[PATCH] D87236: [X86][SSE2] Use smarter instruction patterns for lowering UMIN/UMAX with v8i16.

Sun Oct 4 08:32:46 PDT 2020

TomHender added a comment.

This patch is now just about v8i16 and I updated the array in "getTypeBasedIntrinsicInstrCost".

Regarding the remaining regression and the alternative lowering for v16i8, I think would like to try implementing the cost analysis based sign-switching for both v8i16 and v16i8. I have given that some thought and I think the actual logic is actually relatively straight forward. We just look at connected sequences of minimums and maximums (where we can even have simple shuffles, xors, adds, subtractions and possibly other operations in between) and then calculate both the cost of lowering the sequence naively (i.e. as of this patch) vs. the cost of lowering after turning the signedness of all minimums and maximums and flipping the sign on all input/ouput points. If sign switching is cheaper, we rewrite the tree by switching all signed and unsigned operations as well as adding a xor at each input/output point. Some common patterns I hope to optimize this way include the following:

- All the horizontal reduction code should automatically fall under this.
- Calculating the maximum or minimum of many values.
- The clamp pattern: min(max(x, min_value), max_value), possibly with the minimum and maximum constant.
- The median pattern: max(min(x, y), min(max(x, y), z))

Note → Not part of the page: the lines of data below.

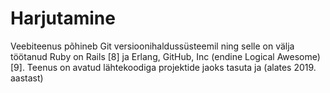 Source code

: # Harjutamine

Veebiteenus põhineb Git versioonihaldussüsteemil ning selle on välja töötanud Ruby on Rails [8] ja Erlang, GitHub, Inc (endine Logical Awesome) [9]. Teenus on avatud lähtekoodiga projektide jaoks tasuta ja (alates 2019. aastast)
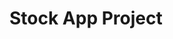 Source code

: # Stock App Project
                                                            
                                                            
                                                            
                                                            
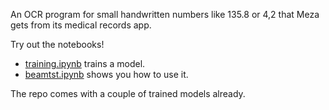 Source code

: An OCR program for small handwritten numbers like 135.8 or 4,2 that Meza gets from its medical records app.

Try out the notebooks!

* [training.ipynb](https://github.com/colaprograms/2019-hackathon-ocr-wymbah/blob/master/notebooks/training.ipynb) trains a model.
* [beamtst.ipynb](https://github.com/colaprograms/2019-hackathon-ocr-wymbah/blob/master/notebooks/beamtst.ipynb) shows you how to use it.

The repo comes with a couple of trained models already.
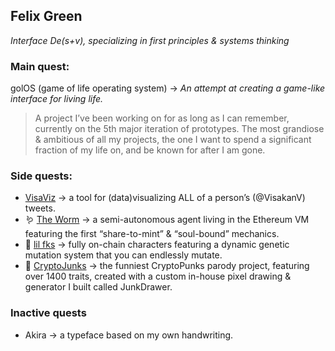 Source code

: ## Felix Green
_Interface De(s+v), specializing in first principles & systems thinking_

### Main quest:

golOS (game of life operating system) → _An attempt at creating a game-like interface for living life._
> A project I’ve been working on for as long as I can remember, currently on the 5th major iteration of prototypes. The most grandiose & ambitious of all my projects, the one I want to spend a significant fraction of my life on, and be known for after I am gone.

### Side quests:

- [VisaViz](https://github.com/felixakiragreen/visaviz) → a tool for (data)visualizing ALL of a person’s (@VisakanV) tweets.
- 🪱 [The Worm](https://theworm.wtf) → a semi-autonomous agent living in the Ethereum VM featuring the first “share-to-mint” & “soul-bound” mechanics.
- 🖕 [lil fks](https://lilfks.wtf) → fully on-chain characters featuring a dynamic genetic mutation system that you can endlessly mutate.
- 🍆 [CryptoJunks](https://cryptojunks.wtf) → the funniest CryptoPunks parody project, featuring over 1400 traits, created with a custom in-house pixel drawing & generator I built called JunkDrawer.

### Inactive quests

- Akira → a typeface based on my own handwriting.
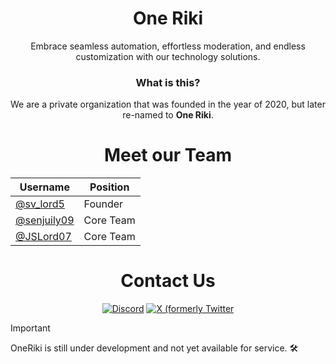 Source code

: <div align="center">
  <h1><strong>One Riki</strong></h1>
 <p>Embrace seamless automation, effortless moderation, and endless customization with our technology solutions.</p>
</div>

<div align="center">
  <h3><strong>What is this?</strong></h3>
 <p>We are a private organization that was founded in the year of 2020, but later re-named to <strong>One Riki</strong>.</p>
</div>

<div align="center">
  <h1><strong>Meet our Team</strong></h1>
 
Username  | Position
---    | ---
[@sv_lord5](https://github.com/svlord5) | Founder
[@senjuily09](https://github.com/senjuily09) | Core Team
[@JSLord07](https://github.com/JSLord07) | Core Team

</div>

<div align="center">
  <h1><strong>Contact Us</strong></h1>
  
[![Discord](https://img.shields.io/badge/Discord-5865F2?style=for-the-badge&logo=discord&logoColor=white)](https://discord.gg/p6VDGcyDxx) [![X (formerly Twitter](https://img.shields.io/badge/X(formerlyTwitter)-00ACEE?style=for-the-badge&logo=x&logoColor=white)](https://twitter.com/OneRikiServices) 

</div>

> [!IMPORTANT]
> OneRiki is still under development and not yet available for service. 🛠️
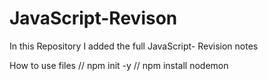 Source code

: # JavaScript-Revison
In this Repository I added the full JavaScript- Revision notes

How to use files
// npm init -y
// npm install nodemon
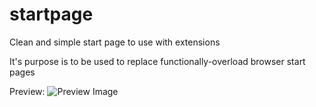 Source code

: # startpage
Clean and simple start page to use with extensions

It's purpose is to be used to replace functionally-overload browser start pages

Preview:
![Preview Image](https://i.imgur.com/nCNyUBk.png)
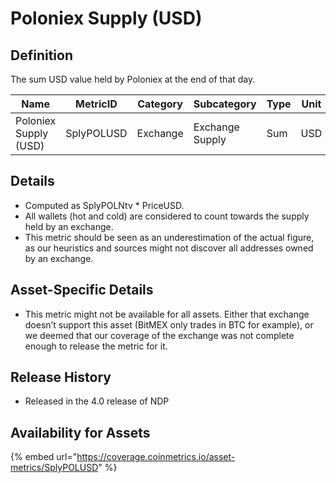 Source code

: # Poloniex Supply (USD)

## Definition

The sum USD value held by Poloniex at the end of that day.

| Name                  | MetricID   | Category | Subcategory     | Type | Unit | Interval |
| --------------------- | ---------- | -------- | --------------- | ---- | ---- | -------- |
| Poloniex Supply (USD) | SplyPOLUSD | Exchange | Exchange Supply | Sum  | USD  | 1 day    |

## Details

* Computed as SplyPOLNtv \* PriceUSD.
* All wallets (hot and cold) are considered to count towards the supply held by an exchange.
* This metric should be seen as an underestimation of the actual figure, as our heuristics and sources might not discover all addresses owned by an exchange.

## Asset-Specific Details

* This metric might not be available for all assets. Either that exchange doesn’t support this asset (BitMEX only trades in BTC for example), or we deemed that our coverage of the exchange was not complete enough to release the metric for it.

## Release History

* Released in the 4.0 release of NDP

## Availability for Assets

{% embed url="https://coverage.coinmetrics.io/asset-metrics/SplyPOLUSD" %}
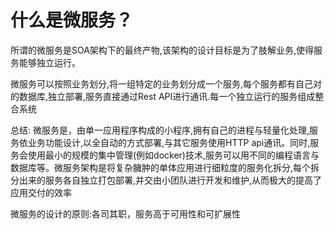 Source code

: # 什么是微服务？

所谓的微服务是SOA架构下的最终产物,该架构的设计目标是为了肢解业务,使得服务能够独立运行。

微服务可以按照业务划分,将一组特定的业务划分成一个服务,每个服务都有自己对的数据库,独立部署,服务直接通过Rest API进行通讯.每一个独立运行的服务组成整合系统

总结: 微服务是，由单一应用程序构成的小程序,拥有自己的进程与轻量化处理,服务依业务功能设计,以全自动的方式部署,与其它服务使用HTTP api通讯。同时,服务会使用最小的规模的集中管理(例如docker)技术,服务可以用不同的编程语言与数据库等。微服务架构是将复杂臃肿的单体应用进行细粒度的服务化拆分,每个拆分出来的服务各自独立打包部署,并交由小团队进行开发和维护,从而极大的提高了应用交付的效率

微服务的设计的原则:各司其职，服务高于可用性和可扩展性
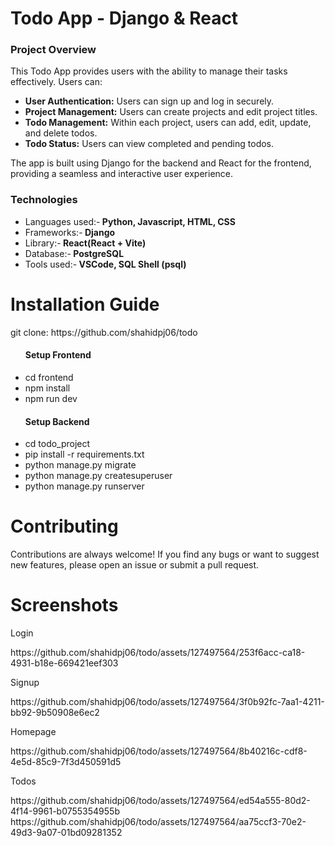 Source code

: <h1>Todo App - Django & React </h1>

<h3>Project Overview</h3>

  <p>This Todo App provides users with the ability to manage their tasks effectively. Users can:</p>
    <ul>
        <li><strong>User Authentication:</strong> Users can sign up and log in securely.</li>
        <li><strong>Project Management:</strong> Users can create projects and edit project titles.</li>
        <li><strong>Todo Management:</strong> Within each project, users can add, edit, update, and delete todos.</li>
        <li><strong>Todo Status:</strong> Users can view completed and pending todos.</li>
    </ul>

  <p>The app is built using Django for the backend and React for the frontend, providing a seamless and interactive user experience.</p>


  <h3>Technologies</h3>
  <ul>
        <li>Languages used:-<strong> Python, Javascript, HTML, CSS</strong></li>
        <li>Frameworks:-<strong> Django</strong></li>
        <li>Library:-<strong> React(React + Vite)</strong></li>
        <li>Database:-<strong> PostgreSQL</strong></li>
        <li>Tools used:-<strong> VSCode, SQL Shell (psql)</strong></li>
  </ul>

  <h1>Installation Guide</h1>
      <p>git clone: https://github.com/shahidpj06/todo</p>
    <ul>
      <h4>Setup Frontend</h4>
      <li>cd frontend</li>
      <li>npm install</li>
      <li>npm run dev</li>
    </ul>
    <ul>
      <h4>Setup Backend</h4>
      <li>cd todo_project</li>
      <li>pip install -r requirements.txt</li>
      <li>python manage.py migrate</li>
      <li>python manage.py createsuperuser</li>
      <li>python manage.py runserver</li>
    </ul>


  <h1>Contributing</h1>
    <p>Contributions are always welcome! If you find any bugs or want to suggest new features, please open an issue or submit a pull request.</p>

  <h1>Screenshots</h1>
  <p>Login</p>
  https://github.com/shahidpj06/todo/assets/127497564/253f6acc-ca18-4931-b18e-669421eef303
  <p>Signup</p>
  https://github.com/shahidpj06/todo/assets/127497564/3f0b92fc-7aa1-4211-bb92-9b50908e6ec2
  <p>Homepage</p>
  https://github.com/shahidpj06/todo/assets/127497564/8b40216c-cdf8-4e5d-85c9-7f3d450591d5
  <p>Todos</p>
  https://github.com/shahidpj06/todo/assets/127497564/ed54a555-80d2-4f14-9961-b0755354955b
  https://github.com/shahidpj06/todo/assets/127497564/aa75ccf3-70e2-49d3-9a07-01bd09281352


    

  
  
  
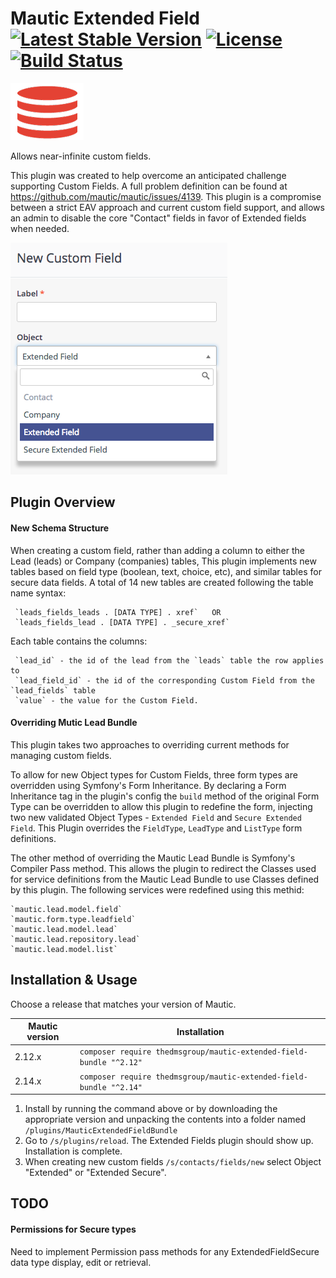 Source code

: # Mautic Extended Field [![Latest Stable Version](https://poser.pugx.org/thedmsgroup/mautic-extended-field-bundle/v/stable)](https://packagist.org/packages/thedmsgroup/mautic-extended-field-bundle) [![License](https://poser.pugx.org/thedmsgroup/mautic-extended-field-bundle/license)](https://packagist.org/packages/thedmsgroup/mautic-extended-field-bundle) [![Build Status](https://travis-ci.org/TheDMSGroup/mautic-extended-field.svg?branch=master)](https://travis-ci.org/TheDMSGroup/mautic-extended-field)

![](Assets/img/icon.png?raw=true)

Allows near-infinite custom fields.

This plugin was created to help overcome an anticipated challenge supporting Custom Fields. 
A full problem definition can be found at https://github.com/mautic/mautic/issues/4139. 
This plugin is a compromise between a strict EAV approach and current custom field support, and allows an admin to disable the core "Contact" fields in favor of Extended fields when needed.

![](Assets/img/screenshot.png?raw=true)

## Plugin Overview

#### New Schema Structure
When creating a custom field, rather than adding a column to either the Lead (leads) or Company (companies) tables,
This plugin implements new tables based on field type (boolean, text, choice, etc), and similar tables
for secure data fields. A total of 14 new tables are created following the table name syntax:

	 `leads_fields_leads . [DATA TYPE] . xref`   OR
	 `leads_fields_lead . [DATA TYPE] . _secure_xref`

Each table contains the columns:

	 `lead_id` - the id of the lead from the `leads` table the row applies to
	 `lead_field_id` - the id of the corresponding Custom Field from the `lead_fields` table
	 `value` - the value for the Custom Field. 

#### Overriding Mutic Lead Bundle
This plugin takes two approaches to overriding current methods for managing custom fields.

To allow for new Object types for Custom Fields, three form types are overridden
using Symfony's Form Inheritance. By declaring a Form Inheritance tag in the plugin's config
the `build` method of the original Form Type can be overridden to allow this plugin to redefine
the form, injecting two new validated Object Types - `Extended Field` and `Secure Extended Field`.
This Plugin overrides the `FieldType`, `LeadType` and `ListType` form definitions.

The other method of overriding the Mautic Lead Bundle is Symfony's Compiler Pass method. 
This allows the plugin to redirect the Classes used for service definitions from the Mautic Lead Bundle
to use Classes defined by this plugin.
The following services were redefined using this methid:

    `mautic.lead.model.field`
    `mautic.form.type.leadfield`
    `mautic.lead.model.lead`
    `mautic.lead.repository.lead`
    `mautic.lead.model.list`
    
## Installation & Usage

Choose a release that matches your version of Mautic.

| Mautic version | Installation                                                        |
| -------------- | ------------------------------------------------------------------- |
| 2.12.x         | `composer require thedmsgroup/mautic-extended-field-bundle "^2.12"` |
| 2.14.x         | `composer require thedmsgroup/mautic-extended-field-bundle "^2.14"` |

1. Install by running the command above or by downloading the appropriate version and unpacking the contents into a folder named `/plugins/MauticExtendedFieldBundle`
2. Go to `/s/plugins/reload`. The Extended Fields plugin should show up. Installation is complete.
3. When creating new custom fields `/s/contacts/fields/new` select Object "Extended" or "Extended Secure".

## TODO

#### Permissions for Secure types

Need to implement Permission pass methods for any ExtendedFieldSecure data type
display, edit or retrieval.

The main question though why I am not already implementing a prototype is that I don't know where to put the code. I think neither the custom lowering function "X86TargetLowering::LowerOperation" nor "X86TargetLowering::PerformDAGCombine" are a good fit. The first one seems suboptimal because from my superficial understanding this method is not supposed to operate on the whole instruction graph but only lower one instruction at a time. The second one is annoying because as far as I understand LLVM's control flow, we will no longer have minimums or maximums explicitely because they have already been replaced by the earlier "LowerOperation". This would make matching the code patterns much more annoying.

Is there some target specific callback which runs before the lowering and is able/supposed to do tree rewriting like this?

CHANGES SINCE LAST ACTION
  https://reviews.llvm.org/D87236/new/

https://reviews.llvm.org/D87236